Illegal Interview Questions
By law employers are not allowed to ask questions regarding your race/national origin, citizenship, age, marital status, affiliations, disabilities, criminal record, sex, or religion.
If you are asked an illegal question you are free to answer or not. But either way is a risk. The answer you choose may not be the one the employer is looking for, the question itself may be a test, and refusing outright could be interpreted as uncooperative. When faced with these kinds questions it is best to try to interpret what “illegal” information the employer is after and find an answer that is relevant to the job. For example:
If you are asked the question “Who takes care of your children when you’re at work?” clearly the employer wants to know whether you have children and whether that is going to mean time lost from work to look after them. A diplomatic response might be, “I am able to meet the scheduled hours required for this job.”

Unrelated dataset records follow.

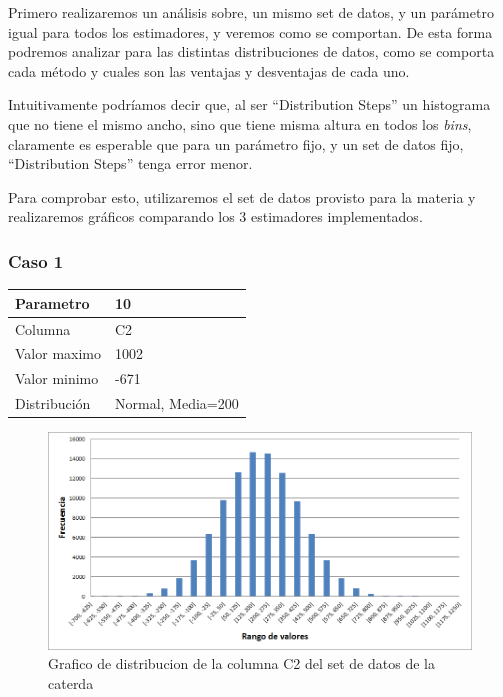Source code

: \documentclass[10pt, a4paper]{article}
\begin{document}

		Primero realizaremos un an\'alisis sobre, un mismo set de datos, y un par\'ametro igual para todos los estimadores, y veremos como se comportan. De esta forma podremos analizar para las distintas distribuciones de datos, como se comporta cada m\'etodo y cuales son las ventajas y desventajas de cada uno.

		Intuitivamente podr\'iamos decir que, al ser ``Distribution Steps'' un histograma que no tiene el mismo ancho, sino que tiene misma altura en todos los \textit{bins}, claramente es esperable que para un par\'ametro fijo, y un set de datos fijo, ``Distribution Steps'' tenga error menor.
		
		Para comprobar esto, utilizaremos el set de datos provisto para la materia y realizaremos gr\'aficos comparando los 3 estimadores implementados. 
		
		\subsubsection*{Caso 1}
		
		\begin{tabular}{| l | l |}
		\hline
		Parametro & 10 \\
		\hline
		Columna & C2 \\
		\hline
		Valor maximo & 1002 \\
		\hline
		Valor minimo & -671 \\
		\hline
		Distribuci\'on & Normal, Media=200 \\
		\hline
		\end{tabular}

	\begin{figure}[H]
	  \begin{center}
	    \includegraphics[scale=.50]{imagenes/distro_C2.png}
	    \caption{Grafico de distribucion de la columna C2 del set de datos de la caterda} 
	    \label{fig:(distro_C2}
	  \end{center}
	\end{figure}
\end{document}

If the question is age related, state that your age is an asset, no matter how old you are. Youth means that you have not had time to develop bad work habits, are used to learning, have fresh ideas and an up-to-date education. Mature applicants are more stable, with well-developed work habits, a commitment to their careers and a realistic view of the world of work.
If the question relates to nationality/citizenship, state that you are legally able to work in this country.
If you can’t see why the employer is asking the question, ask how the question relates to your abilities with respect to the job. Most interviewers will rephrase their question.